Despite crashing spectacularly at the box-office, I was impressed by this for its unrepentant, balls-to-the-wall depiction of the future. The New York Times called the movie “a futuristic vomitorium of bosoms and bullets,” and I can’t argue with them there, though they use the phrase much less enthusiastically than I would. How you react to the film likely depends on whether it is a description which repels you, or has you running for the DVD. I think the problem is perhaps that those most likely to “get” it, were too young to get in to see its sex and violence-fuelled excesses. And it’s not exactly a flattering portrayal of gamers, either, with the two characters shown being a rich brats and an obese, basement-dwelling pervert. I’m probably rare, in that I’m very aware of online-gaming (son in his twenties, and I work for a web-hosting company – how could it be otherwise?), but don’t take part in it to any significant degree.
It’s a fair comment that many of the themes – violence as entertainment, dehumanization in the online world – have been covered before.
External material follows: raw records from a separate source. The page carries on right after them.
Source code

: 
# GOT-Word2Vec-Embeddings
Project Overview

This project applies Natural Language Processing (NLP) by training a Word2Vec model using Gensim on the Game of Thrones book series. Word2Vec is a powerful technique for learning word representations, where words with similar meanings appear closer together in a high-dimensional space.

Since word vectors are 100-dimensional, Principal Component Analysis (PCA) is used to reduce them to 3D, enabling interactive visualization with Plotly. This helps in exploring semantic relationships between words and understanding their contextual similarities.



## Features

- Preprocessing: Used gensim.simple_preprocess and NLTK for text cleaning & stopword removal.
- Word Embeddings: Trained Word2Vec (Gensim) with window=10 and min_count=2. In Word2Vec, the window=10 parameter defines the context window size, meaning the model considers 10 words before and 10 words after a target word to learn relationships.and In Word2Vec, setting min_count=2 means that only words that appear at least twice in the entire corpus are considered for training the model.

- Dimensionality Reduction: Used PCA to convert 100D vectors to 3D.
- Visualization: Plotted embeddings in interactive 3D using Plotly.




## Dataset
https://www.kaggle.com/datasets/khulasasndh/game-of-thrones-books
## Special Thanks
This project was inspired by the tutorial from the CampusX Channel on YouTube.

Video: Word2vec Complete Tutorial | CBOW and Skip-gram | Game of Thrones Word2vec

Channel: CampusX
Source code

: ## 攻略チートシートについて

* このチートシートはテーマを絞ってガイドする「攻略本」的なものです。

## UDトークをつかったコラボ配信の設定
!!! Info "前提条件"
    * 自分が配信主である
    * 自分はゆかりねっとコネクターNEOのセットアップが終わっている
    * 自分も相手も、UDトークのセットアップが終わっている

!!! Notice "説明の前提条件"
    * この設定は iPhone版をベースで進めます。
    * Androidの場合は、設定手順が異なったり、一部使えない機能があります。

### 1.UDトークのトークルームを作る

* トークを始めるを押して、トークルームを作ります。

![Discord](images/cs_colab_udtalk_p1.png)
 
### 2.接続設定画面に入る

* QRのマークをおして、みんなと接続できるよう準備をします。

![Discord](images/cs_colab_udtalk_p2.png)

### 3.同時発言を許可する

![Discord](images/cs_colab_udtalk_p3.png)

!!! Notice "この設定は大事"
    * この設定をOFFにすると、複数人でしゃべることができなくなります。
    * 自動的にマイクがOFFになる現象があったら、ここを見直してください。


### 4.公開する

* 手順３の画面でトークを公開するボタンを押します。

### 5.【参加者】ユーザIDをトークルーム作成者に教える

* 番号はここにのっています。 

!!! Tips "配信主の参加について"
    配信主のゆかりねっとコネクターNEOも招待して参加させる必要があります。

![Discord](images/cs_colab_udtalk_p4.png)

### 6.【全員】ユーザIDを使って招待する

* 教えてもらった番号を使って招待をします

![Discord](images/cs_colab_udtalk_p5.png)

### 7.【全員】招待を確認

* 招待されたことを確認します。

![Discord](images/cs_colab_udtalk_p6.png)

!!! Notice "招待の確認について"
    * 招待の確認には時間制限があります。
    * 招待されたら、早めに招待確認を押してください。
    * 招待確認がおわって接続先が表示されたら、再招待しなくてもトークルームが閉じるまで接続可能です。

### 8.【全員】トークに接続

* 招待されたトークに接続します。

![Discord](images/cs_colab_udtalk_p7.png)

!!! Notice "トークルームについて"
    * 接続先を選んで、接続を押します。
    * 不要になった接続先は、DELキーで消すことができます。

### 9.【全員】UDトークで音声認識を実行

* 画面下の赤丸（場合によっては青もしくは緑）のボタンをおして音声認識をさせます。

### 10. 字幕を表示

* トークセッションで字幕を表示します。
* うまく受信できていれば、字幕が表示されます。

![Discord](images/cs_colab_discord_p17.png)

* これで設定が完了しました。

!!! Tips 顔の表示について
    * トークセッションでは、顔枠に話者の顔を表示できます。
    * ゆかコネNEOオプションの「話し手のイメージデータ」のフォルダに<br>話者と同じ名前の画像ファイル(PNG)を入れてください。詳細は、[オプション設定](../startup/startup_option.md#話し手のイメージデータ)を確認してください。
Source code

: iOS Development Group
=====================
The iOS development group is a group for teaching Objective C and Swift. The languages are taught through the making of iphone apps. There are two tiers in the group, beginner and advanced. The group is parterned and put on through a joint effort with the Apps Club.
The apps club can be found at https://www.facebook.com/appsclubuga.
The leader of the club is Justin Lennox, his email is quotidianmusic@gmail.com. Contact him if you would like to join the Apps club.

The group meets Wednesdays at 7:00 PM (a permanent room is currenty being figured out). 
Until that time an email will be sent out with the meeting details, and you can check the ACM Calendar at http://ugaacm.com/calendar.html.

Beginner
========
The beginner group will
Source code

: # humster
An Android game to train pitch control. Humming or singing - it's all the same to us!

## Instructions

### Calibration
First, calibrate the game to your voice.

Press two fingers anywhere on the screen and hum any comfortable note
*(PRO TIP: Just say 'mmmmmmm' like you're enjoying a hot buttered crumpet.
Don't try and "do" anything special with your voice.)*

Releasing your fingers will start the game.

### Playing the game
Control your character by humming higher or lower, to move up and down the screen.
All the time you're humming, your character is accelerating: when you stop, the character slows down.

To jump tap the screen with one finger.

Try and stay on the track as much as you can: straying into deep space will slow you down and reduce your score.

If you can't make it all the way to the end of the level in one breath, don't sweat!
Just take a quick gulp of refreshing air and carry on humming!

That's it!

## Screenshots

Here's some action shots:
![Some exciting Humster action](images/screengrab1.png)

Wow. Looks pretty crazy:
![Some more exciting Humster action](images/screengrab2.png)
However, those were usually po-faced efforts that failed to depict, in any meaningful way, the adrenalin-fuelled buzz which is the seductive lure behind these themes, so seemed to be trying to play both sides of the coin e.g. “violence as entertainment is bad; and to prove it, here’s some more.” Neveldine & Taylor do a better job of balance, and while the film could hardly be described as thought-provoking (it doesn’t pause long enough for that), you may find elements lingering after its over, to a greater degree than its allegedly more-intellectual siblings. Certainly, no film has done a better job of capturing the fractured, frenetic, lurid, sordid and surreal atmosphere of life careering down the information superhighway, and the directors of Crank are the ideal boys to embrace and capture it, while also pointing out the potential dystopia.